Exercise directions
Print the lines that start the entries and continue through the one holding "### Monetary System", please, exactly and with the pictures omitted.

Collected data
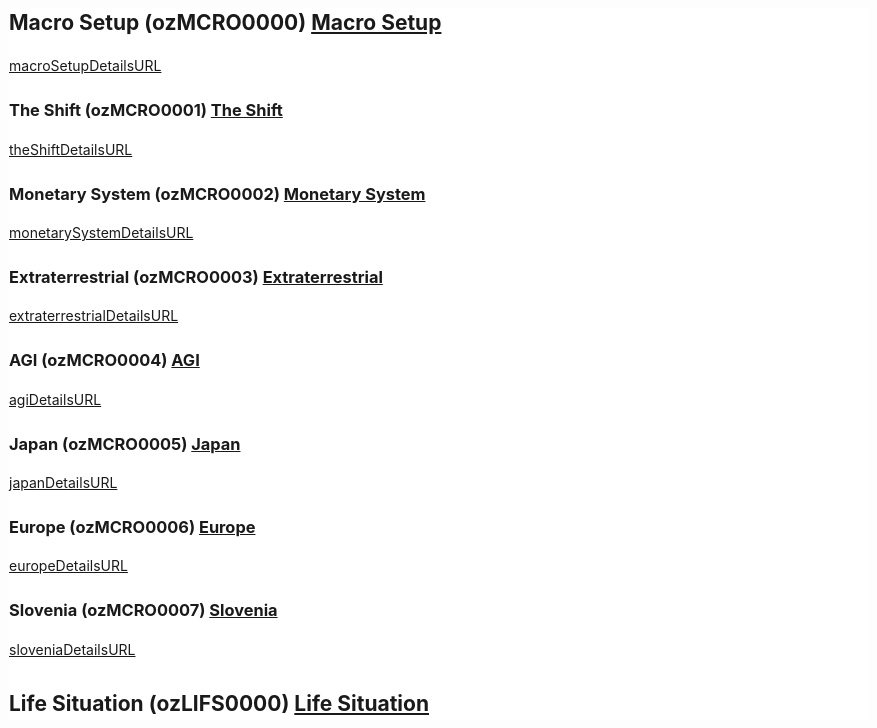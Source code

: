 ## Macro Setup (ozMCRO0000) [Macro Setup](https://www.notion.so/Macro-Setup-ae785692823a44afa4dc1c06e2f55258?pvs=21)

[//]: # (macroSetupDescription: • Global Shift, change, transition, human consciousness • Monetary System, debt-based economy, fiat money, alternative economic models • Extraterrestrial alien life, interaction, exopolitics, extradimensional communication • AGI, human-like intelligence, benefits, risks • Japan, sentimental, history, aesthetic • Europe, broader context • Slovenia, current residency)

[macroSetupDetailsURL](https://www.notion.so/ozMCRO0000-5ecb02c4df4b4d9bb6adbb487f8f156c?pvs=21)

### The Shift (ozMCRO0001) [The Shift](https://www.notion.so/The-Shift-527a6bb4facd4d73b8e4ef2de62948e4?pvs=21)

[//]: # (theShiftDescription: significant transitional phase in human civilization, pivotal changes and challenges facing humanity, climate change, social political upheaval, technological advancements, shifts in global consciousness)

[theShiftDetailsURL](https://www.notion.so/ozMCRO0001-e83781e135ee4e858d89dee55f94268a?pvs=21)

### Monetary System (ozMCRO0002) [Monetary System](https://www.notion.so/Monetary-System-d7a6b64b55a4416d9abefdf19007e782?pvs=21)

[//]: # (monetarySystemDescription: complexities, weaknesses of the current global financial system, nature of debt-based economy, money supply, fiat currencies, alternative economic models, address systemic issues)

[monetarySystemDetailsURL](https://www.notion.so/ozMCRO0002-9b41a5e7b013441aa58d7d88f0a7989b?pvs=21)

### Extraterrestrial (ozMCRO0003) [Extraterrestrial](https://www.notion.so/Extraterrestrial-6fae999688644bab9d9d00e727f92a56?pvs=21)

[//]: # (extraterrestrialDescription: alien life, interaction with Earth, extraterrestrial encounters, exopolitics, extradimensional alien communication)

[extraterrestrialDetailsURL](https://www.notion.so/ozMCRO0003-6ab4a00d6d5d40cbbb597a043a44dfa3?pvs=21)

### AGI (ozMCRO0004) [AGI](https://www.notion.so/AGI-855ab00b54434fca81061279d8dac0fa?pvs=21)

[//]: # (agiDescription: ethical, social, and economic implications of creating machines with human-like intelligence, benefits, risks, the ways AGI might fundamentally reshape human existence)

[agiDetailsURL](https://www.notion.so/ozMCRO0004-d03b1a25a7414ceab93d56182ff3359b?pvs=21)

### Japan (ozMCRO0005) [Japan](https://www.notion.so/Japan-31a5d37347a24e5f8217bae32c8b74d7?pvs=21)

[//]: # (japanDescription: sentimental interest)

[japanDetailsURL](https://www.notion.so/ozMCRO0005-f9e7ccbf83b245f48e0ce3eeda7f938e?pvs=21)

### Europe (ozMCRO0006) [Europe](https://www.notion.so/Europe-2752f6e285c041fa90328c3cb2dd2486?pvs=21)

[//]: # (europeDescription: current, broader place of residency)

[europeDetailsURL](https://www.notion.so/ozMCRO0006-11b7ba57f1644f2988b104d4574e921d?pvs=21)

### Slovenia (ozMCRO0007) [Slovenia](https://www.notion.so/Slovenia-de9cbc31d72b469185d46db02c9ff0fb?pvs=21)

[//]: # (sloveniaDescription: current residency)

[sloveniaDetailsURL](https://www.notion.so/ozMCRO0007-61059a3422d847dda8df0a955d990774?pvs=21)

## Life Situation (ozLIFS0000) [Life Situation](https://www.notion.so/Life-Situation-9d194f63aec141d5ab888be03734d712?pvs=21)


[//]: # (designSystemManagerDescription: • Roadmap, PM document • Scoping the work, shaping, Ryan Singer, Shape Up, define constraints • Reviewing, design, technical implementation • Brainstorming, features, requirements  • Writing PM documents, Product Vision, Competitive Analysis, Product Strategy, Product Requirements, Success Metrics, Roadmaps, User Journey, Consumer Guide, Business Case)
[//]: # (roadmapDescription:  )
[//]: # (scopingTheWorkDescription: Shaping in product development, outlined by Ryan Singer in "Shape Up," clearly defining the scope and constraints of a project before starting, process includes setting clear boundaries, determining what to build, understanding the time required for each feature, ensuring the work is manageable and focused.)
[//]: # (reviewingTheProductDescription:  )
[//]: # (brainstormingIdeasDescription:  )
[//]: # (writingDocumentsDescription:  )
[//]: # (designLeaderDescription: • Design Guild, topics, facilitation, organise • Career Framework,  UX-UI design • Presentations, organisation, design practice, restructure)
[//]: # (designGuildTopicsDescription: )
[//]: # (careerProgressionFrameworkDescription:  )
[//]: # (presentationDescription:  )
[//]: # (uxUiDesignerDescription: • New Components, design system • UI icons, draw • Various Design Work, interactive, graphic, illustration, logo, company  )
[//]: # (newComponentsDescription:  )
[//]: # (uiIconsDescription:  )
[//]: # (variousDesignWorkDescription:  )
[//]: # (lifeSituationDescription: • House, garden, dog, renting • Family, wife, daughter, son, father, sister • Office, global tech company, lovely, comfortable, gym, sauna • Kids School, elementary, waldorf pedagogy, safe, community • Car, ford s-max 2007)
[//]: # (houseDescription:  )
[//]: # (familyDescription:  )
[//]: # (officeDescription:  )
[//]: # (kidsSchoolDescription:  )
[//]: # (carDescription:  )
[//]: # (dailyStuffDescription: • Supplements, fitness stack: creatine, whey, brain stack: lions mane, methylene blue everyday stack: probiotic, cod liver oil, quercetin • Growth, spiritual, personal, professional • Money, abundance, investments, income, cryptocurrency • Things, tools, devices, clothes • Hobbies, hoping to do more, someday, singing, drumming, drawing, writing, reading • Routines, morning: gym, cold shower, deep work, evening: stretching, meditation)
[//]: # (supplementsDescription:  )
[//]: # (growthDescription:  )
[//]: # (moneyDescription:  )
[//]: # (thingsDescription:  )
[//]: # (hobbiesDescription:  )
[//]: # (routinesDescription:  )
[//]: # (innerRealmsDescription: • Meditation, do nothing, allow, accept • Remembering, multidimensional self, soul family, parallel lives • Surrender, false separate self identity, story, isness, suchness • Imagination, dreams, fantasies, unconscious realms, symbolic narratives)
[//]: # (meditationDescription:  )
[//]: # (rememberingDescription:  )
[//]: # (surrenderDescription:  )
[//]: # (imaginationDescription:  c.g.jung, dreams, fantasies, and the imagination, dialogue between the conscious and unconscious realms, fostering personal growth and psychological integration through the emergence of symbolic narratives and images.)
[//]: # (worldViewDescription: • Ontological Stance, metaphysical analytic idealism, one universal mind, consciousness as primal and fundamental • The Self, illusion of separateness • The Body, incarnation of spirit, 3D suit of the soul, vehicle of expression • The Mind, an instrument, lens, prism, strain, focus)
[//]: # (ontologicalStanceDescription:   )
[//]: # (theSelfDescription:  )
[//]: # (theBodyDescription:  )
[//]: # (theMindDescription:  )
[//]: # (aiAssistantDescription: • Domain Index, semantic routing, classification • Conversation Memory, long term, entity, summary • Voice Interaction, TTS, STT • Data Storage, vector database, retrieval augmentation • AI personalities, specialists • API data endpoints   )
[//]: # (domainIndexDescription:  )
[//]: # (memoryDescription:  )
[//]: # (voiceInteractionDescription:  )
[//]: # (dataStorageDescription:  )
[//]: # (personalitiesDescription:  )
[//]: # (apisDescription:  )
[//]: # (radioNulaDescription: online radio, radionula.com, soul, funk, jazz, hip-hop, black music, rare grooves,  • Tracks, collecting, selection, playlist, dj set • Icecast streaming server, SAM broadcaster, webpage player • Events, Live Party, DJ, Vinyl spinning • Programme, guest mix, artist featuring • DJ Nula, artist, vinyl and digital, representing radio, organising playlist)
[//]: # (tracksDescription:  )
[//]: # (broadcastingInfrastructureDescription:  )
[//]: # (eventsDescription:  )
[//]: # (programmeDescription:  )
[//]: # (djNulaDescription:  )
[//]: # (genAiDescription: • Voiceflow, app, platform, prototyping chatbot conversation • OpenAI API, access to GPT large language models • Llamaindex, connecting data sources to LLMs, ingestion, indexing, query interface, document Q&A, data augmented chatbots, knowledge agents • Prompt Engineering, structuring text for generative AI model)
[//]: # (voiceflowDescription:  )
[//]: # (openAiApiDescription:  )
[//]: # (llamaindexDescription: Connecting data sources to LLMs, ingestion, indexing, query interface, document Q&A, data augmented chatbots, knowledge agents, structured analytics)
[//]: # (promptEngineeringDescription:  )
[//]: # (knowledgeManagementDescription: Obsidian, Notion, Airtable )
[//]: # (obsidianDescription:  )
[//]: # (notionDescription:  )
[//]: # (airtableDescription:  )
[//]: # (programmingDescription: python, javascript, html, css)
[//]: # (pythonDescription:  )
[//]: # (javascriptDescription:  )
[//]: # (htmlCssDescription:  )
[//]: # (appsDescription: Buildship, Superblocks, Streamlit, FlutterFlow, Replit, Framer, Zapier)
[//]: # (buildshipDescription:  )
[//]: # (superblocksDescription:  )
[//]: # (streamlitDescription:  )
[//]: # (flutterFlowDescription:  )
[//]: # (gadgetDescription:  )
[//]: # (replitDescription:  )
[//]: # (framerDescription:  )
[//]: # (zapierDescription:  )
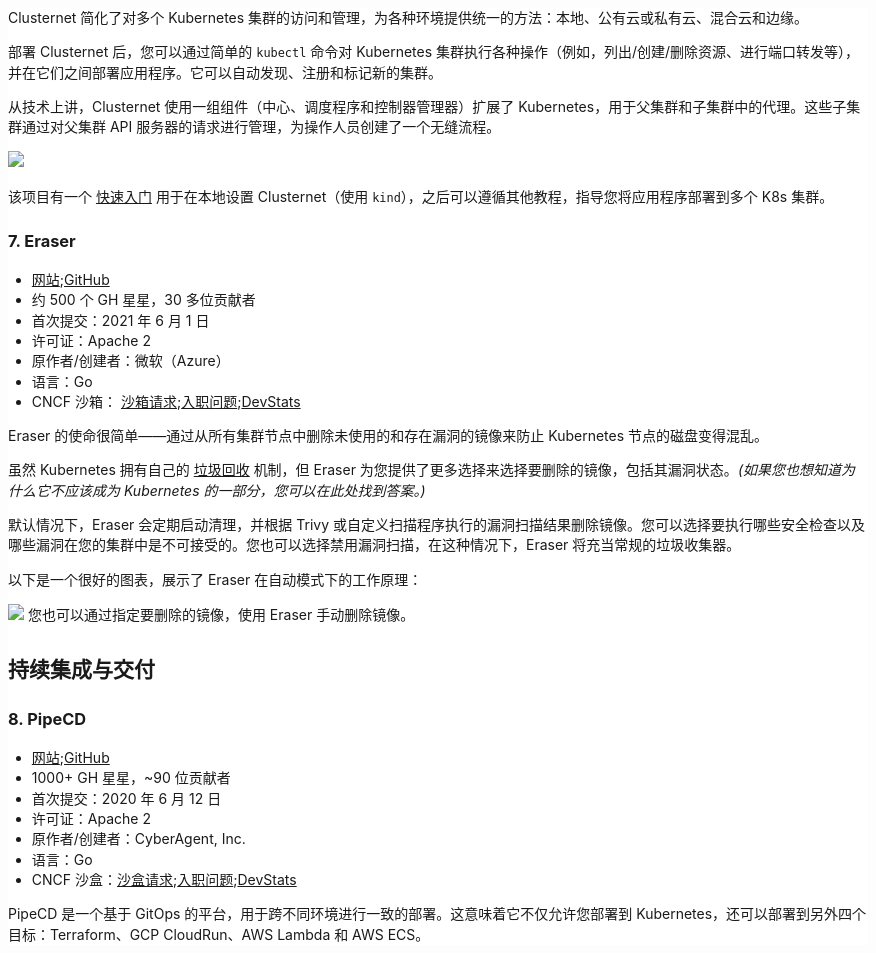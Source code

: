 Clusternet 简化了对多个 Kubernetes 集群的访问和管理，为各种环境提供统一的方法：本地、公有云或私有云、混合云和边缘。

部署 Clusternet 后，您可以通过简单的 `kubectl` 命令对 Kubernetes 集群执行各种操作（例如，列出/创建/删除资源、进行端口转发等），并在它们之间部署应用程序。它可以自动发现、注册和标记新的集群。

从技术上讲，Clusternet 使用一组组件（中心、调度程序和控制器管理器）扩展了 Kubernetes，用于父集群和子集群中的代理。这些子集群通过对父集群 API 服务器的请求进行管理，为操作人员创建了一个无缝流程。

![](https://blog.palark.com/wp-content/uploads/2024/08/clusternet-architecture-1024x568.png)

该项目有一个 [快速入门](https://clusternet.io/docs/quick-start/) 用于在本地设置 Clusternet（使用 `kind`），之后可以遵循其他教程，指导您将应用程序部署到多个 K8s 集群。

### 7. Eraser

- [网站](https://eraser-dev.github.io/eraser/docs/);[GitHub](https://github.com/eraser-dev/eraser)
- 约 500 个 GH 星星，30 多位贡献者
- 首次提交：2021 年 6 月 1 日
- 许可证：Apache 2
- 原作者/创建者：微软（Azure）
- 语言：Go
- CNCF 沙箱：
[沙箱请求](https://github.com/cncf/sandbox/issues/24);[入职问题](https://github.com/cncf/toc/issues/1092);[DevStats](https://eraser.devstats.cncf.io/)

Eraser 的使命很简单——通过从所有集群节点中删除未使用的和存在漏洞的镜像来防止 Kubernetes 节点的磁盘变得混乱。

虽然 Kubernetes 拥有自己的 [垃圾回收](https://kubernetes.io/docs/concepts/architecture/garbage-collection/#containers-images) 机制，但 Eraser 为您提供了更多选择来选择要删除的镜像，包括其漏洞状态。*(如果您也想知道为什么它不应该成为 Kubernetes 的一部分，您可以在此处找到答案。)*

默认情况下，Eraser 会定期启动清理，并根据 Trivy 或自定义扫描程序执行的漏洞扫描结果删除镜像。您可以选择要执行哪些安全检查以及哪些漏洞在您的集群中是不可接受的。您也可以选择禁用漏洞扫描，在这种情况下，Eraser 将充当常规的垃圾收集器。

以下是一个很好的图表，展示了 Eraser 在自动模式下的工作原理：

![](https://blog.palark.com/wp-content/uploads/2024/08/eraser-automated-workflow.png)
您也可以通过指定要删除的镜像，使用 Eraser 手动删除镜像。

## 持续集成与交付

### 8. PipeCD

- [网站](https://pipecd.dev/);[GitHub](https://github.com/pipe-cd/pipecd)
- 1000+ GH 星星，~90 位贡献者
- 首次提交：2020 年 6 月 12 日
- 许可证：Apache 2
- 原作者/创建者：CyberAgent, Inc.
- 语言：Go
- CNCF 沙盒：[沙盒请求](https://github.com/cncf/sandbox/issues/12);[入职问题](https://github.com/cncf/toc/issues/1053);[DevStats](https://pipecd.devstats.cncf.io/)

PipeCD 是一个基于 GitOps 的平台，用于跨不同环境进行一致的部署。这意味着它不仅允许您部署到 Kubernetes，还可以部署到另外四个目标：Terraform、GCP CloudRun、AWS Lambda 和 AWS ECS。
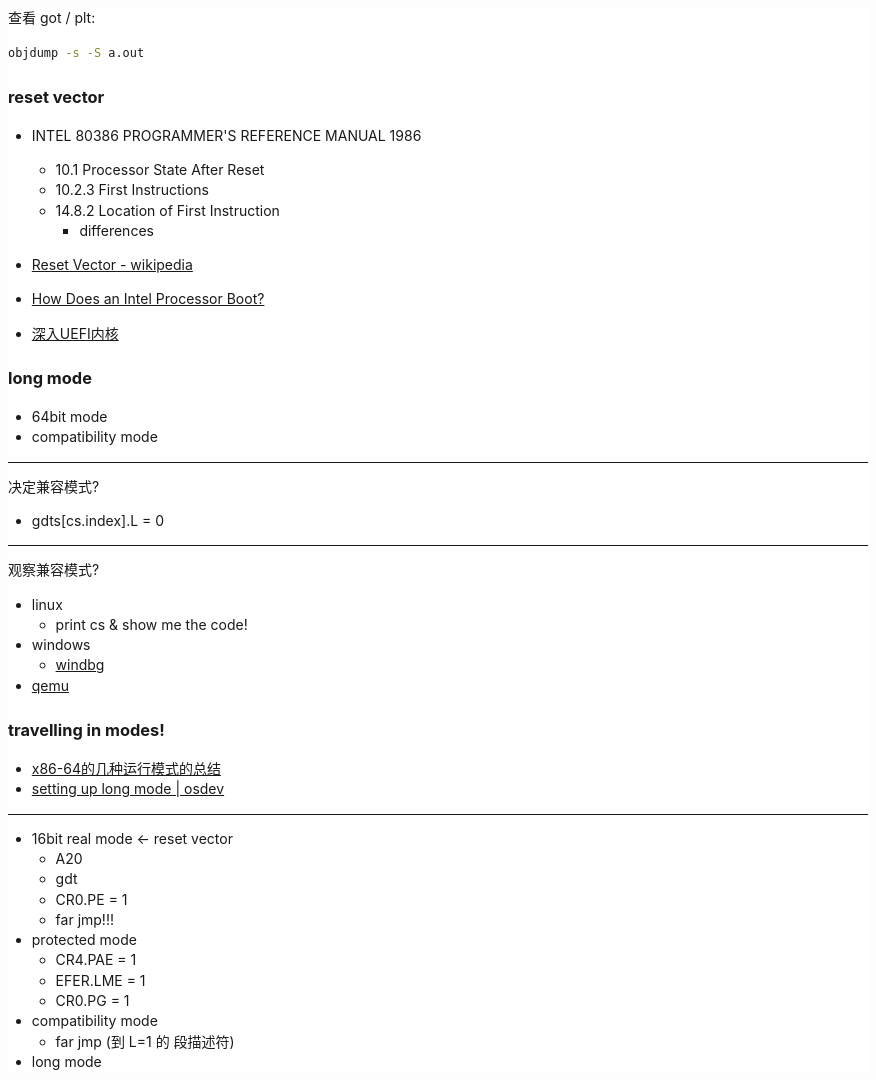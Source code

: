 查看 got / plt:

```sh
objdump -s -S a.out
```

### reset vector

- INTEL 80386 PROGRAMMER'S REFERENCE MANUAL 1986
    - 10.1 Processor State After Reset
    - 10.2.3 First Instructions
    - 14.8.2 Location of First Instruction
        - differences


- [Reset Vector - wikipedia](https://en.wikipedia.org/wiki/Reset_vector)
- [How Does an Intel Processor Boot?](https://news.ycombinator.com/item?id=18159675)
- [深入UEFI内核](http://www.cppblog.com/djxzh/archive/2015/07/12/uefi_resetvector.html)

### long mode

- 64bit mode
- compatibility mode

---

决定兼容模式?

- gdts[cs.index].L = 0

---

观察兼容模式?

- linux
    - print cs & show me the code!
- windows
    - [windbg](#windbg)
- [qemu](#qemu-infreg)

### travelling in modes!

- [x86-64的几种运行模式的总结](https://ysc2.github.io/2024/01/01/x86-64%E7%9A%84%E5%87%A0%E7%A7%8D%E8%BF%90%E8%A1%8C%E6%A8%A1%E5%BC%8F/)
- [setting up long mode | osdev](https://wiki.osdev.org/Setting_Up_Long_Mode)

---

- 16bit real mode <- reset vector
    - A20
    - gdt
    - CR0.PE = 1
    - far jmp!!!
- protected mode
    - CR4.PAE = 1
    - EFER.LME = 1
    - CR0.PG = 1
- compatibility mode
    - far jmp (到 L=1 的 段描述符)
- long mode
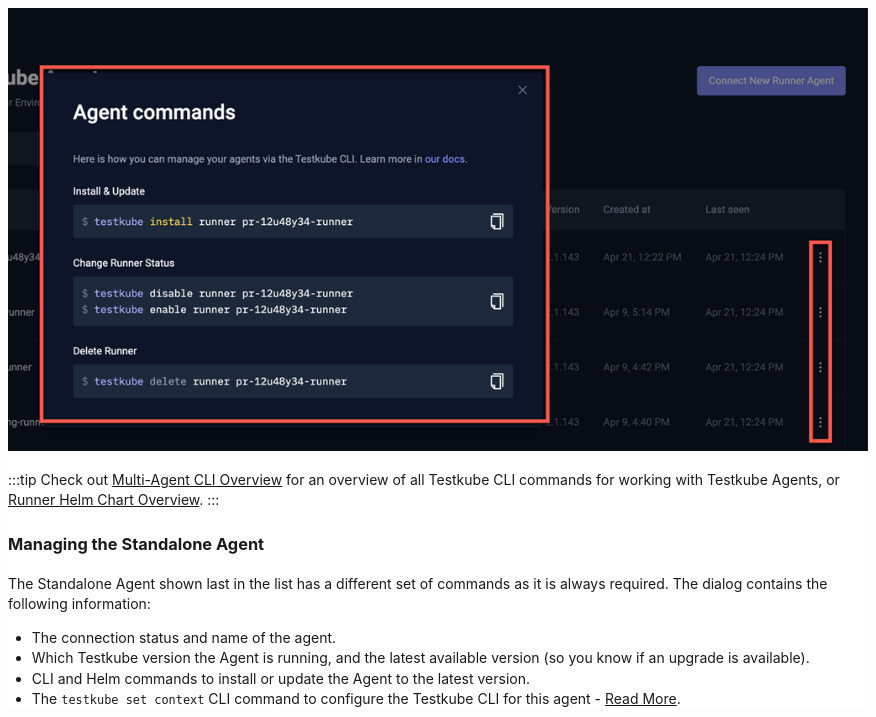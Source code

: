 ![Manage Runner Agent Dialog](images/manage-runner-agent-dialog.png)

:::tip
Check out [Multi-Agent CLI Overview](/articles/multi-agent-cli) for an overview of all Testkube CLI commands for
working with Testkube Agents, or [Runner Helm Chart Overview](/articles/multi-agent-runner-helm-chart).
:::

### Managing the Standalone Agent

The Standalone Agent shown last in the list has a different set of commands as it is always required. The dialog contains
the following information:

- The connection status and name of the agent.
- Which Testkube version the Agent is running, and the latest available version (so you know if an upgrade is available).
- CLI and Helm commands to install or update the Agent to the latest version.
- The `testkube set context` CLI command to configure the Testkube CLI for this agent - [Read More](/testkube-pro/articles/managing-cli-context).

Response below
Source code

: ## Macro Setup (ozMCRO0000) [Macro Setup](https://www.notion.so/Macro-Setup-ae785692823a44afa4dc1c06e2f55258?pvs=21)

[//]: # (macroSetupDescription: • Global Shift, change, transition, human consciousness • Monetary System, debt-based economy, fiat money, alternative economic models • Extraterrestrial alien life, interaction, exopolitics, extradimensional communication • AGI, human-like intelligence, benefits, risks • Japan, sentimental, history, aesthetic • Europe, broader context • Slovenia, current residency)

[macroSetupDetailsURL](https://www.notion.so/ozMCRO0000-5ecb02c4df4b4d9bb6adbb487f8f156c?pvs=21)

### The Shift (ozMCRO0001) [The Shift](https://www.notion.so/The-Shift-527a6bb4facd4d73b8e4ef2de62948e4?pvs=21)

[//]: # (theShiftDescription: significant transitional phase in human civilization, pivotal changes and challenges facing humanity, climate change, social political upheaval, technological advancements, shifts in global consciousness)

[theShiftDetailsURL](https://www.notion.so/ozMCRO0001-e83781e135ee4e858d89dee55f94268a?pvs=21)

### Monetary System (ozMCRO0002) [Monetary System](https://www.notion.so/Monetary-System-d7a6b64b55a4416d9abefdf19007e782?pvs=21)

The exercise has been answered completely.